Each line of output is a free physical memory chunk. The first column is the beginning of the free chunck (given as a virtual address equal to 0xffffc00000000000 plus the physical address), and the second column is the length of the free chuck (in hexadecimal).

  • osv mmap This command shows the currently mmap’ed ranges. An example of osv mmap’s output:
  (gdb) osv mmap
  ...
  0x0000200000000000 0x0000200000100000 [1024 kB]
  ...

We see a line for each mmap’ed address range. The first and second colums are the start and one-past-end (virtual) address of the mapped range. At the end we see the length of this range.

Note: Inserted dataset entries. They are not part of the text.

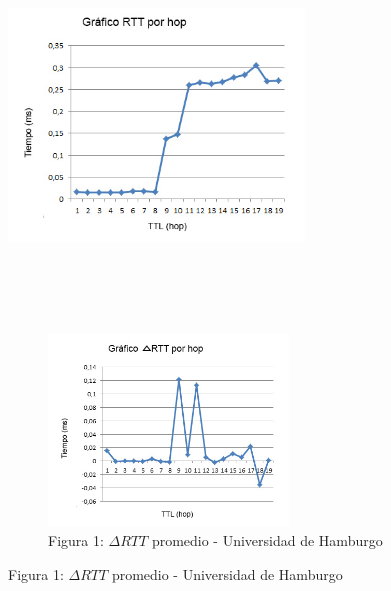 \begin{figure}[h]
	\begin{center}
    \includegraphics[width=0.7\textwidth]{img_analisis3/grafico-rtt-promedio.jpg} 
    \caption{Figura 1: $RTT$ promedio - Universidad de Hamburgo}	
	\end{center} 
\newpage
\\
\\
\\


\begin{figure}[h]
	\begin{center}
    \includegraphics[width=0.7\textwidth]{img_analisis3/grafico-delta-rtt-promedio.jpg} 
    \caption{Figura 1: $\Delta RTT$ promedio - Universidad de Hamburgo}	
	\end{center} 
\end{figure}
\newpage


\end{figure}
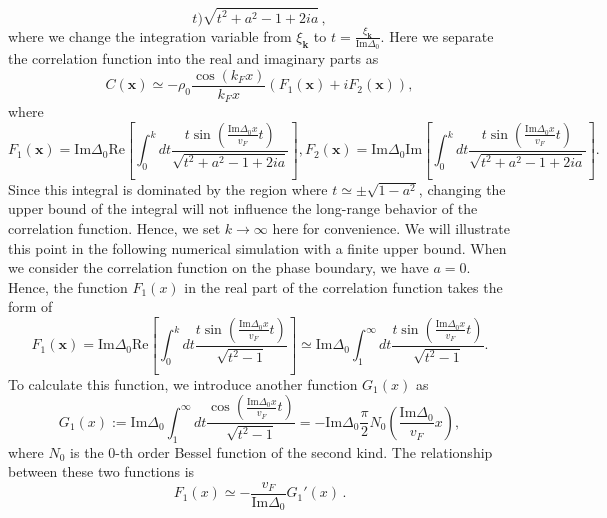 \documentclass[aps,prl,twocolumn,superscriptaddress]{revtex4-1}
\begin{document}
\begin{bibunit}
\begin{equation}
{		t )}{ \sqrt{t^2 +a^2- 1+2ia}}\,,
	\label{eq:Cx_near_boundary}
\end{equation}
where we change the integration variable from $\xi_{\bm{k}}$ to $t=\frac{\xi_{\bm{k}}}{\text{Im}\Delta_0} $. Here we separate the correlation function into the real and imaginary parts as 
\begin{equation}
	C(\bm{x})\simeq-\rho_0 \frac{\cos(k_F x)}{k_Fx}(F_1(\bm{x})+iF_2(\bm{x})),
\end{equation}
where
\begin{equation}
	F_1(\bm{x})=\text{Im}\Delta_0\text{Re}\left[\int_0^{k} dt \frac{t\sin ( \frac{\text{Im}\Delta_0x}{v_F}
		t )}{ \sqrt{t^2 +a^2- 1+2ia}}\right],F_2(\bm{x})=\text{Im}\Delta_0\text{Im}\left[\int_0^{k} dt \frac{t\sin ( \frac{\text{Im}\Delta_0x}{v_F}
		t )}{ \sqrt{t^2 +a^2- 1+2ia}}\right]\label{F_1F_2}.
\end{equation}
Since this integral is dominated by the region where $t\simeq\pm\sqrt{1-a^2}$, changing the upper bound of the integral will not influence the long-range behavior of the correlation function. Hence, we set $k\to\infty$ here for convenience. We will illustrate this point in the following numerical simulation with a finite upper bound.
When we consider the correlation function on the phase boundary, we have $a=0$. Hence, the function $F_1(x)$ in the real part of the correlation function takes the form of
\begin{equation}
	F_1(\bm{x})=\text{Im}\Delta_0\text{Re}\left[\int_0^{k} dt \frac{t\sin ( \frac{\text{Im}\Delta_0x}{v_F}
		t )}{ \sqrt{t^2 - 1}}\right]\simeq\text{Im}\Delta_0\int_1^{\infty} dt \frac{t\sin ( \frac{\text{Im}\Delta_0x}{v_F}
		t )}{ \sqrt{t^2 - 1}}.
	\label{definition_of_F1}
\end{equation}
To calculate this function, we introduce another function $G_1(x)$ as
\begin{equation}
	G_1 (x) := \text{Im}
	\Delta_0\int_1^{\infty} dt \frac{\cos ( \frac{\text{Im}\Delta_0x}{v_F}
		t )}{ \sqrt{t^2 - 1}}=-\text{Im}\Delta_0\frac{\pi}{2} N_0 \left( \frac{\text{Im} \Delta_0}{v_F} x \right),
\end{equation}
where $N_0$ is the 0-th order Bessel function of the second kind. The relationship between these two functions is 
\begin{equation}
	F_1 (x) \simeq - \frac{v_F}{\text{Im}\Delta_0} G_1' (x)\,.
\end{equation}

\end{bibunit}
\end{document}
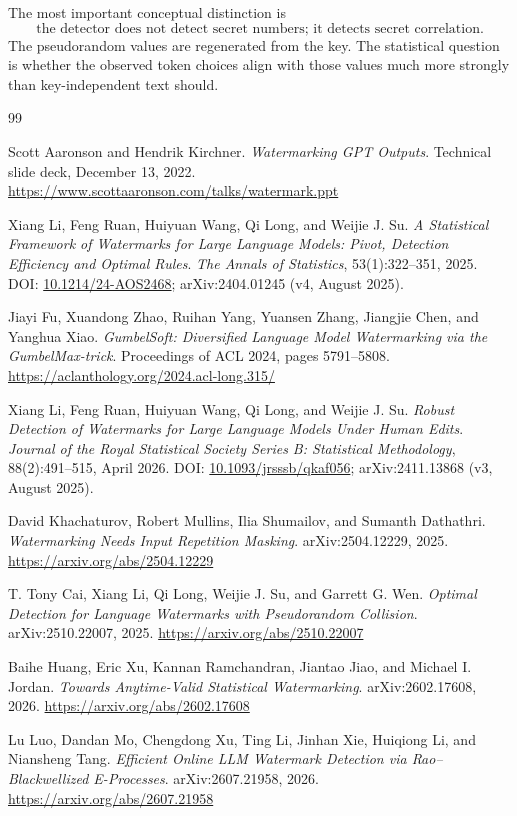 \documentclass[11pt]{article}
\begin{document}
The most important conceptual distinction is
\[
\text{the detector does not detect secret numbers; it detects secret correlation.}
\]
The pseudorandom values are regenerated from the key. The statistical question is whether the observed token choices align with those values much more strongly than key-independent text should.

\newpage
\begin{thebibliography}{99}

Scott Aaronson and Hendrik Kirchner.
\newblock \emph{Watermarking GPT Outputs}.
\newblock Technical slide deck, December 13, 2022.
\newblock \url{https://www.scottaaronson.com/talks/watermark.ppt}

Xiang Li, Feng Ruan, Huiyuan Wang, Qi Long, and Weijie J. Su.
\newblock \emph{A Statistical Framework of Watermarks for Large Language Models: Pivot, Detection Efficiency and Optimal Rules}.
\newblock \emph{The Annals of Statistics}, 53(1):322--351, 2025.
\newblock DOI: \href{https://doi.org/10.1214/24-AOS2468}{10.1214/24-AOS2468}; arXiv:2404.01245 (v4, August 2025).

Jiayi Fu, Xuandong Zhao, Ruihan Yang, Yuansen Zhang, Jiangjie Chen, and Yanghua Xiao.
\newblock \emph{GumbelSoft: Diversified Language Model Watermarking via the GumbelMax-trick}.
\newblock Proceedings of ACL 2024, pages 5791--5808.
\newblock \url{https://aclanthology.org/2024.acl-long.315/}

Xiang Li, Feng Ruan, Huiyuan Wang, Qi Long, and Weijie J. Su.
\newblock \emph{Robust Detection of Watermarks for Large Language Models Under Human Edits}.
\newblock \emph{Journal of the Royal Statistical Society Series B: Statistical Methodology}, 88(2):491--515, April 2026.
\newblock DOI: \href{https://doi.org/10.1093/jrsssb/qkaf056}{10.1093/jrsssb/qkaf056}; arXiv:2411.13868 (v3, August 2025).

David Khachaturov, Robert Mullins, Ilia Shumailov, and Sumanth Dathathri.
\newblock \emph{Watermarking Needs Input Repetition Masking}.
\newblock arXiv:2504.12229, 2025.
\newblock \url{https://arxiv.org/abs/2504.12229}

T. Tony Cai, Xiang Li, Qi Long, Weijie J. Su, and Garrett G. Wen.
\newblock \emph{Optimal Detection for Language Watermarks with Pseudorandom Collision}.
\newblock arXiv:2510.22007, 2025.
\newblock \url{https://arxiv.org/abs/2510.22007}

Baihe Huang, Eric Xu, Kannan Ramchandran, Jiantao Jiao, and Michael I. Jordan.
\newblock \emph{Towards Anytime-Valid Statistical Watermarking}.
\newblock arXiv:2602.17608, 2026.
\newblock \url{https://arxiv.org/abs/2602.17608}

Lu Luo, Dandan Mo, Chengdong Xu, Ting Li, Jinhan Xie, Huiqiong Li, and Niansheng Tang.
\newblock \emph{Efficient Online LLM Watermark Detection via Rao--Blackwellized E-Processes}.
\newblock arXiv:2607.21958, 2026.
\newblock \url{https://arxiv.org/abs/2607.21958}

\end{thebibliography}
\end{document}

  • osv info callouts Shows information about “callouts”, a BSD-derived mechanism for scheduling work, which is used heavily in our network stack. An example output:
  • osv info virtio Shows information about virtio devices and the status of their queues. Example output:
(gdb) osv info virtio 
virtio::virtio_net at 0xffffc0003ff0ec00
  queue 0 at 0xffffc0003ff2ba00
    avail g=0xbe09 h=0xbe09 (0)
    used   h=0xbe09 g=0xbd11 (248)
    used notifications: enabled
  queue 1 at 0xffffc0003ff2bc00
    avail g=0xc951 h=0xc951 (0)
    used   h=0xc951 g=0xc8fd (84)
    used notifications: enabled
  queue 2 at 0xffffc0003ff2bd00
    avail g=0x0 h=0x0 (0)
    used   h=0x0 g=0x0 (0)
    used notifications: enabled
virtio::virtio_blk at 0xffffc0003fefd400
  queue 0 at 0xffffc0003fee5100
    avail g=0x15f h=0x15f (0)
    used   h=0x15f g=0x15f (0)
    used notifications: enabled

Here we have a single virtio-net device and a single virtio-blk device. The receive queue of the virtio-net device (queue 1) has 84 used descriptors that have not been processed by the guest yet, indicating that processing is either in progress, or that some bug (for example a deadlock) prevents the driver thread from processing the ring.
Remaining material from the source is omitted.